Small apps and specialized machines

(written by lawrence krubner, however indented passages are often quotes). You can contact lawrence at:, or follow me on Twitter.

This is a bit of speculation on my part. I wrote previously about using small apps to build big web sites. I want to re-emphasize the Big Ideas from that article:

1.) big apps eventually become expensive to maintain

2.) small apps are easy to maintain

3.) an architecture of small apps might leave you with a lot of apps, which need to be managed, but managing them becomes a management issue, rather than a technical issue. Technically, the app is easy to maintain because it is small.

4.) small apps are easier for new developers to learn

5.) at some size, all companies should expect specialization among the programming team — that specialization is made more difficult when all functionality is handled by one app.
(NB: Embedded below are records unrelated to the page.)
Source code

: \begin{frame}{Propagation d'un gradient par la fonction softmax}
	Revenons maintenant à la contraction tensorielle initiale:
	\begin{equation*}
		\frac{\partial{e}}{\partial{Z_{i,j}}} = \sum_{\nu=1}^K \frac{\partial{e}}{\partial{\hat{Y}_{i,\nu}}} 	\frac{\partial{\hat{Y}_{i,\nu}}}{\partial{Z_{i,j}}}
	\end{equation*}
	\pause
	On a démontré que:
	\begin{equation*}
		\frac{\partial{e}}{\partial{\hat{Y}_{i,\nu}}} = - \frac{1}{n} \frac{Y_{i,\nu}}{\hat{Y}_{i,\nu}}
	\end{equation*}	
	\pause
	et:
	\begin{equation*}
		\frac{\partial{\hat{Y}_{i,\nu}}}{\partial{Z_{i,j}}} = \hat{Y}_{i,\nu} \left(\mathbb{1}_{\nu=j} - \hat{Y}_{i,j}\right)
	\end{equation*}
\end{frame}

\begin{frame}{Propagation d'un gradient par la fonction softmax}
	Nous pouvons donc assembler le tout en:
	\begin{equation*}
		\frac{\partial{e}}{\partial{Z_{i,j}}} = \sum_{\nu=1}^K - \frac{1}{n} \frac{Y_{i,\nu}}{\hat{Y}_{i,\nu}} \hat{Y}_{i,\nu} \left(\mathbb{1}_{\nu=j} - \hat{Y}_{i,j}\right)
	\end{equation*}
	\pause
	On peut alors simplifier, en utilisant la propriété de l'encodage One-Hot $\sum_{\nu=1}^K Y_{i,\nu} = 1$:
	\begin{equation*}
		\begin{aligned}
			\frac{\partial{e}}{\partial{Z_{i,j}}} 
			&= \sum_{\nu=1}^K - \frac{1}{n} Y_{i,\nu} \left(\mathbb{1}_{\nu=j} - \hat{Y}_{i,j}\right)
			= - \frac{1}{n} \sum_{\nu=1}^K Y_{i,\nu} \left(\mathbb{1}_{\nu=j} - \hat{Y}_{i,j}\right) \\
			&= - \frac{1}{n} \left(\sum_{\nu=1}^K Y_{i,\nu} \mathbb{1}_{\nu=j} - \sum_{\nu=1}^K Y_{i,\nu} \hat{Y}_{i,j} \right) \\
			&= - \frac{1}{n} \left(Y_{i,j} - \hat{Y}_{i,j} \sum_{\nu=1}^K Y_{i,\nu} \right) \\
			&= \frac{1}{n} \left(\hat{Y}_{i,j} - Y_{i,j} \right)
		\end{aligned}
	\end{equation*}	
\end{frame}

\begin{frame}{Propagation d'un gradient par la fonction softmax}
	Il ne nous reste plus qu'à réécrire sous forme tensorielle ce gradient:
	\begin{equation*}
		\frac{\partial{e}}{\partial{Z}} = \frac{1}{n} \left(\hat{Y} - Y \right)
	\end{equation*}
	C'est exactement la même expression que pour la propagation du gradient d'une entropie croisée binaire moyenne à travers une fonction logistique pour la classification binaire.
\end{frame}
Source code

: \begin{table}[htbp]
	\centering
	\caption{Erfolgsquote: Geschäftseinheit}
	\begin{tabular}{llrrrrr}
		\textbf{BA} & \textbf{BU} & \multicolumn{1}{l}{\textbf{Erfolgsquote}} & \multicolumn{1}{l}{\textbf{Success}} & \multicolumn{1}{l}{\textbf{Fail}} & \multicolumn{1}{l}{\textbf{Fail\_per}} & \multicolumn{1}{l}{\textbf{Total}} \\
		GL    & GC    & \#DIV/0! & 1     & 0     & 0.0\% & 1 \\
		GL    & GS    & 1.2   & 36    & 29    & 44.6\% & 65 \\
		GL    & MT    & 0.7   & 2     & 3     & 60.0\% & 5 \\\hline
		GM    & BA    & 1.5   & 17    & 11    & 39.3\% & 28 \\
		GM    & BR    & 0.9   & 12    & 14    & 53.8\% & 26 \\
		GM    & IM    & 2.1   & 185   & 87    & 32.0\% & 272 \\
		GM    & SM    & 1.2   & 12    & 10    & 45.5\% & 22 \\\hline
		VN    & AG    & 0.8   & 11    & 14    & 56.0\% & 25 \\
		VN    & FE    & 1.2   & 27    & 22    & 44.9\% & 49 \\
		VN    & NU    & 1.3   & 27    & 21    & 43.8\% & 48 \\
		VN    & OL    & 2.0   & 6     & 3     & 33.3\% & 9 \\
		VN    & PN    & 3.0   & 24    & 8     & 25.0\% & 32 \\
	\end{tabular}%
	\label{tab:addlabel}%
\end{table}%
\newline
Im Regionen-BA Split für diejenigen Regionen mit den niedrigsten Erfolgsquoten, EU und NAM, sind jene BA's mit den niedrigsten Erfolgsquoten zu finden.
Here is my bit of speculation: I suspect these ideas will become even more important as we move into an era of robots. If there comes a day when we live in houses where all chores are handled by robots, the robots will be run by “small apps”. By that I mean simply that they will be highly specialized. We will never have a robot that recreates the functionality of a human. We will never have this:

Instead, we will get a lot of robots that have highly specialized tasks. The first robots I expect to see in households are those robots that simply extend the functionality of those household goods which appeared 100 years ago and brought the first wave of labor-saving devices into the house. The new robots would therefore be:

1.) clothes washing machines that remove stains with targeted tools

2.) clothes driers that iron and fold your clothes

3.) dishwashing machines that are connected to cabinets and which put all of your dishes away for you

4.) cabinets with robot arms that fetch dishes for you — this would enable the use of the upper cabinet shelves by people who are short (like my mom).